The smart should rule.
The working class should shut up and listen.
"Liberals" (or statists, or collectivists) believe in a big, all-controlling, central-planning government.
The Founding Fathers, in contrast, believed in a small, limited government and in popular sovereignty.
Those two views of what's best for America are diametrically opposed.
More than a hundred years ago, right around the time Woodrow Wilson was rising to power, the statists adopted an approach to eventually collapse the American free-market powerhouse and replace it with a collectivist state, with all power centralized to a huge and all-controlling government.
But rather than accomplishing this through bloody revolution, as their comrades in Russia did during Wilson's administration, the American collectivists opted for a slow "evolution" toward their goal...
and the progressive movement was born.
In Wilson's day, something like five percent of the professors and secondary teachers in America were socialists.
By the 1930s, a time rife with depression and war, that number had swelled to perhaps twenty percent.
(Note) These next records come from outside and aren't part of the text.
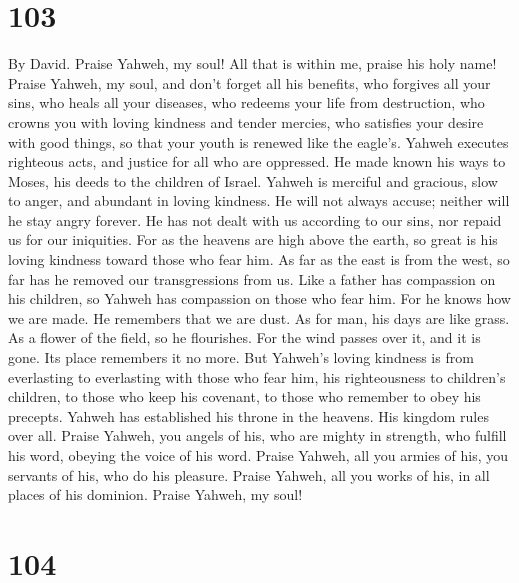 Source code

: \hypertarget{section-93}{%
\section{103}\label{section-93}}

By David.  Praise Yahweh, my soul! All that is within me,
praise his holy name!  Praise Yahweh, my soul, and don't
forget all his benefits,  who forgives all your sins, who
heals all your diseases,  who redeems your life from
destruction, who crowns you with loving kindness and tender mercies,
 who satisfies your desire with good things, so that your
youth is renewed like the eagle's.  Yahweh executes
righteous acts, and justice for all who are oppressed.  He
made known his ways to Moses, his deeds to the children of Israel.
 Yahweh is merciful and gracious, slow to anger, and
abundant in loving kindness.  He will not always accuse;
neither will he stay angry forever.  He has not dealt with
us according to our sins, nor repaid us for our iniquities.
 For as the heavens are high above the earth, so great is
his loving kindness toward those who fear him.  As far as
the east is from the west, so far has he removed our transgressions from
us.  Like a father has compassion on his children, so
Yahweh has compassion on those who fear him.  For he knows
how we are made. He remembers that we are dust.  As for
man, his days are like grass. As a flower of the field, so he
flourishes.  For the wind passes over it, and it is gone.
Its place remembers it no more.  But Yahweh's loving
kindness is from everlasting to everlasting with those who fear him, his
righteousness to children's children,  to those who keep
his covenant, to those who remember to obey his precepts. 
Yahweh has established his throne in the heavens. His kingdom rules over
all.  Praise Yahweh, you angels of his, who are mighty in
strength, who fulfill his word, obeying the voice of his word.
 Praise Yahweh, all you armies of his, you servants of his,
who do his pleasure.  Praise Yahweh, all you works of his,
in all places of his dominion. Praise Yahweh, my soul!

\hypertarget{section-94}{%
\section{104}\label{section-94}}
By the 1950s, the statist foothold in American universities might've been around 40 percent.
By the 1970s, the progressives were in the majority; today, after the progressive generation-after-generation indoctrination of each class by its predecessors, the control of academe by statists is nearly total.
As this trend progressed, the American administrative state grew.
Coincidence? Hardly.
Otherwise-good people are not allowed to enter a career of public service without Wilson's "qualification," obtained by kissing the ring of progressivism at university.
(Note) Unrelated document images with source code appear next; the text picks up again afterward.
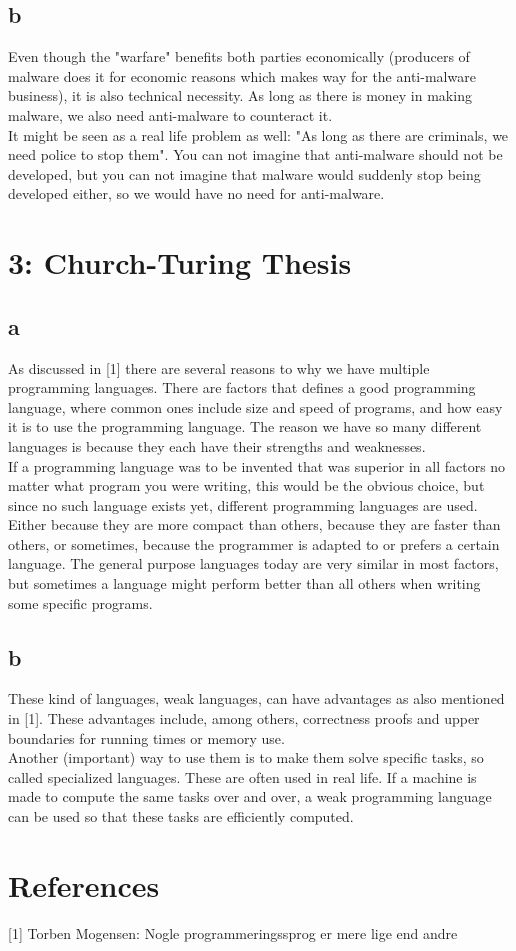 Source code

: \documentclass[12pt]{article}
\begin{document}
\subsection*{b}
Even though the "warfare" benefits both parties economically (producers of malware does it for economic reasons which makes way for the anti-malware business), it is also technical necessity. As long as there is money in making malware, we also need anti-malware to counteract it. \\
It might be seen as a real life problem as well: "As long as there are criminals, we need police to stop them". You can not imagine that anti-malware should not be developed, but you can not imagine that malware would suddenly stop being developed either, so we would have no need for anti-malware.


\section*{3: Church-Turing Thesis}
\subsection*{a}
As discussed in [1] there are several reasons to why we have multiple programming languages. There are factors that defines a good programming language, where common ones include size and speed of programs, and how easy it is to use the programming language. The reason we have so many different languages is because they each have their strengths and weaknesses.\\
If a programming language was to be invented that was superior in all factors no matter what program you were writing, this would be the obvious choice, but since no such language exists yet, different programming languages are used. Either because they are more compact than others, because they are faster than others, or sometimes, because the programmer is adapted to or prefers a certain language. The general purpose languages today are very similar in most factors, but sometimes a language might perform better than all others when writing some specific programs.

\subsection*{b}
These kind of languages, weak languages, can have advantages as also mentioned in [1]. These advantages include, among others, correctness proofs and upper boundaries for running times or memory use. \\
Another (important) way to use them is to make them solve specific tasks, so called specialized languages. These are often used in real life. If a machine is made to compute the same tasks over and over, a weak programming language can be used so that these tasks are efficiently computed.

\section*{References}
[1] Torben Mogensen: Nogle programmeringssprog er mere lige end andre
\end{document}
The totalitarian collectivist state is the goal; for more than a century, progressivism has been the means to that end.
Wealth-mongerers who still believe in the American founding principles and Constitution face dark days today.
Experts say things will get much worse before they get better; the progressives will probably have to be allowed to collapse the American free-market system completely before the people realize what they've lost and rally to refound the nation.
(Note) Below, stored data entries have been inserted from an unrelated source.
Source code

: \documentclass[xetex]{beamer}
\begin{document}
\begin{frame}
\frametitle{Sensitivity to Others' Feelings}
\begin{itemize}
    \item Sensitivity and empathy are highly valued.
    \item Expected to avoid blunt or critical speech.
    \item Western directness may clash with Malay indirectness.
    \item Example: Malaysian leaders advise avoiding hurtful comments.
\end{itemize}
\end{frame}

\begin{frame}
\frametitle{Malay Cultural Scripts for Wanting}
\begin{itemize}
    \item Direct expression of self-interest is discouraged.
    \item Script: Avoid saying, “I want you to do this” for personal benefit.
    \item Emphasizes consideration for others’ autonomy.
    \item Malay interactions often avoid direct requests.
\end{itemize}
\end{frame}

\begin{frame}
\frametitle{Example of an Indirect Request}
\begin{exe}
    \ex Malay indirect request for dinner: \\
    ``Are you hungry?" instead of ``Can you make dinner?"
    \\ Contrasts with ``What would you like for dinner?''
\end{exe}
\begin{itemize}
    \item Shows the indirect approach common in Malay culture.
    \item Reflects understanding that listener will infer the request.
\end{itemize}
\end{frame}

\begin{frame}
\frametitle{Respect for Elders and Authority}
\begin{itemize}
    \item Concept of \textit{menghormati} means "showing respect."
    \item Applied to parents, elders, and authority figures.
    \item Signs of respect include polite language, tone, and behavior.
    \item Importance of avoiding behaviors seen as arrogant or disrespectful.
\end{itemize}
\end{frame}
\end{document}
When that happens, American opinion-leading institutions (from schools to the media to Hollywood) will finally return to their senses and begin espousing themes of freedom and prosperity.
Meanwhile - and it's likely to be a long meanwhile - the sensible must hunker down and get prepared.
Start your own business - you need an income stream you can call your own.
Shore up your personal values - you need an ethical and moral foundation to see you through the onslaught to come.
And get smart about the global conspiracy against wealth.
Progressivism has its roots in academe, but its control over American day-to-day thought is pervasive.
The time is now to prepare for the destruction - and eventual resurrection - of the free market, and all the benefits it brings to the United States and all mankind.
by Michael D.
Hume, M.
S.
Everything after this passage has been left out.